Village in Perth and Kinross, Scotland

Abernethy is a village and former burgh in the Perth and Kinross council area and historic county of Perthshire, in the east central Lowlands of Scotland. The village is situated in rural Strathearn, 8 mi south-east of the city of Perth, near the River Earn's confluence with the River Tay and on the northern edge of the Ochil Hills.

Formerly the site of a number of Roman encampments, Abernethy became an important Pictish religious and political centre. The village was the setting for the Treaty of Abernethy, where Malcolm Canmore gave allegiance to William the Conqueror and its mediaeval round tower marks the site of a former abbey and, later, collegiate church.

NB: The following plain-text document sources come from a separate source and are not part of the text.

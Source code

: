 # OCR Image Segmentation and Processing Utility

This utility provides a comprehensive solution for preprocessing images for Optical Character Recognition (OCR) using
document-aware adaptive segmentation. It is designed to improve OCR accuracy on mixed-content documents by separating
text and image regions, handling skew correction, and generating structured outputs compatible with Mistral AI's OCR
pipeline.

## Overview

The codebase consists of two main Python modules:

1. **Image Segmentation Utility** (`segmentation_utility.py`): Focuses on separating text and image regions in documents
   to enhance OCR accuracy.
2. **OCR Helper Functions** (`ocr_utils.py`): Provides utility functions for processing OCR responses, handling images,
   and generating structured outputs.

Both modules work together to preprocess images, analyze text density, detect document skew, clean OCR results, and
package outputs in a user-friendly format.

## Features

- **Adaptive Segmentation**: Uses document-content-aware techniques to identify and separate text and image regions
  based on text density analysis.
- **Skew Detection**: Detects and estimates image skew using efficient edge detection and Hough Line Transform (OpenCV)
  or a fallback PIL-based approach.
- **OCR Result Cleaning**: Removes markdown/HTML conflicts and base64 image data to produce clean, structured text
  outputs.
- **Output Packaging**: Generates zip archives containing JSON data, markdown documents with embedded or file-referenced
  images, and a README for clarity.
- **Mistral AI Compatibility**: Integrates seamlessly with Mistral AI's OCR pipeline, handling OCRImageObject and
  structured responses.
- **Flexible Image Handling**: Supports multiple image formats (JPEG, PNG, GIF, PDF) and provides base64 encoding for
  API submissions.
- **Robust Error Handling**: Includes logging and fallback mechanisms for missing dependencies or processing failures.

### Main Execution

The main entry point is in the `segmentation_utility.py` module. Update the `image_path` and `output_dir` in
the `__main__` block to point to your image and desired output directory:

The civil parish of Abernethy also contains the nearby settlement of Aberargie and traditionally extends to Mugdrum Island in the Firth of Tay. It is part of the Almond and Earn ward for elections to Perth and Kinross Council

==History==
===Etymology===
Abernethy, recorded in the 10th century as Aburnethige, means 'mouth of the river Nethy'. The first element of the name is the Pictish word aber 'river mouth'. The river-name Nethy is from the Celtic root nect- 'pure, clean'. The Nethy Burn flows down from the Ochil Hills past the present village. The Gaelic form of the name is Obar Neithich.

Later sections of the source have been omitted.